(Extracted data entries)
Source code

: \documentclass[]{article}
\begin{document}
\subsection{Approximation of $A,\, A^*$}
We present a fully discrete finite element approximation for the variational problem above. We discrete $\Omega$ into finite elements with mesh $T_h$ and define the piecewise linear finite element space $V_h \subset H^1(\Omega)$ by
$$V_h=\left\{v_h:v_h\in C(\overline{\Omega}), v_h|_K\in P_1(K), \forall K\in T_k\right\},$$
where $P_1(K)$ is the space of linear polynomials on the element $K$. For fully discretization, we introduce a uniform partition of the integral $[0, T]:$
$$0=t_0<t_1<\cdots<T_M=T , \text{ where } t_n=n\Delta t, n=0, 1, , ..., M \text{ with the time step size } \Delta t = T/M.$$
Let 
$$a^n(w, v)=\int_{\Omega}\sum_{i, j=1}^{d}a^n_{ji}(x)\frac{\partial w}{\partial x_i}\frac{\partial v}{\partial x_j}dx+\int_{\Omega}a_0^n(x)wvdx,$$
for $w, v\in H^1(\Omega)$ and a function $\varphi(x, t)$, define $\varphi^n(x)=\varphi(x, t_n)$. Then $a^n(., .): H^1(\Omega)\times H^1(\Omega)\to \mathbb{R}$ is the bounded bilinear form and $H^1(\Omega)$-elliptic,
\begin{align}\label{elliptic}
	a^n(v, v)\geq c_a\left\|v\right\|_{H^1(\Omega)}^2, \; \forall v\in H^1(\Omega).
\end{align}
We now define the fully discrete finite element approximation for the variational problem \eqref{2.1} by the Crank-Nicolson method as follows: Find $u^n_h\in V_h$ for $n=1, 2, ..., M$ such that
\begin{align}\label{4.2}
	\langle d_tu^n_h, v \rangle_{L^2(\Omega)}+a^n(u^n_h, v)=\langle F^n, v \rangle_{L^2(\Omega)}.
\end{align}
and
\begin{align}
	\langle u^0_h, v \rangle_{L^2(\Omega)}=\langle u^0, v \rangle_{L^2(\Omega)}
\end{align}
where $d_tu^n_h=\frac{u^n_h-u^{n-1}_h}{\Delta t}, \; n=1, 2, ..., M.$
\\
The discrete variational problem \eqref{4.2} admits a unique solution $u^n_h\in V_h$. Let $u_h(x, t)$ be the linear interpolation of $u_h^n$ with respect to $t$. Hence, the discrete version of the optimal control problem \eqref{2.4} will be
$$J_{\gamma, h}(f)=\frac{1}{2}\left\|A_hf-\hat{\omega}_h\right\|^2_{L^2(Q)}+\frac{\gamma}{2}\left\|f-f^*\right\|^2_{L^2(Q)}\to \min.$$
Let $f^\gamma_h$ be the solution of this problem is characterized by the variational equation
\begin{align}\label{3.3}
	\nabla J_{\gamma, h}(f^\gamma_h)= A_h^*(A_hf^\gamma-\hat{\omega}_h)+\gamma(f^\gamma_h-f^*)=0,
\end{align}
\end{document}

● **Exercise goal**
In full and without alteration, write out the data above.

● **Response**
Source code

: \documentclass[]{article}
\begin{document}
\subsection{Approximation of $A,\, A^*$}
We present a fully discrete finite element approximation for the variational problem above. We discrete $\Omega$ into finite elements with mesh $T_h$ and define the piecewise linear finite element space $V_h \subset H^1(\Omega)$ by
$$V_h=\left\{v_h:v_h\in C(\overline{\Omega}), v_h|_K\in P_1(K), \forall K\in T_k\right\},$$
where $P_1(K)$ is the space of linear polynomials on the element $K$. For fully discretization, we introduce a uniform partition of the integral $[0, T]:$
$$0=t_0<t_1<\cdots<T_M=T , \text{ where } t_n=n\Delta t, n=0, 1, , ..., M \text{ with the time step size } \Delta t = T/M.$$
Let 
$$a^n(w, v)=\int_{\Omega}\sum_{i, j=1}^{d}a^n_{ji}(x)\frac{\partial w}{\partial x_i}\frac{\partial v}{\partial x_j}dx+\int_{\Omega}a_0^n(x)wvdx,$$
for $w, v\in H^1(\Omega)$ and a function $\varphi(x, t)$, define $\varphi^n(x)=\varphi(x, t_n)$. Then $a^n(., .): H^1(\Omega)\times H^1(\Omega)\to \mathbb{R}$ is the bounded bilinear form and $H^1(\Omega)$-elliptic,
\begin{align}\label{elliptic}
	a^n(v, v)\geq c_a\left\|v\right\|_{H^1(\Omega)}^2, \; \forall v\in H^1(\Omega).
\end{align}
We now define the fully discrete finite element approximation for the variational problem \eqref{2.1} by the Crank-Nicolson method as follows: Find $u^n_h\in V_h$ for $n=1, 2, ..., M$ such that
\begin{align}\label{4.2}
	\langle d_tu^n_h, v \rangle_{L^2(\Omega)}+a^n(u^n_h, v)=\langle F^n, v \rangle_{L^2(\Omega)}.
\end{align}
and
\begin{align}
	\langle u^0_h, v \rangle_{L^2(\Omega)}=\langle u^0, v \rangle_{L^2(\Omega)}
\end{align}
where $d_tu^n_h=\frac{u^n_h-u^{n-1}_h}{\Delta t}, \; n=1, 2, ..., M.$
\\
The discrete variational problem \eqref{4.2} admits a unique solution $u^n_h\in V_h$. Let $u_h(x, t)$ be the linear interpolation of $u_h^n$ with respect to $t$. Hence, the discrete version of the optimal control problem \eqref{2.4} will be
$$J_{\gamma, h}(f)=\frac{1}{2}\left\|A_hf-\hat{\omega}_h\right\|^2_{L^2(Q)}+\frac{\gamma}{2}\left\|f-f^*\right\|^2_{L^2(Q)}\to \min.$$
Let $f^\gamma_h$ be the solution of this problem is characterized by the variational equation
\begin{align}\label{3.3}
	\nabla J_{\gamma, h}(f^\gamma_h)= A_h^*(A_hf^\gamma-\hat{\omega}_h)+\gamma(f^\gamma_h-f^*)=0,
\end{align}
\end{document}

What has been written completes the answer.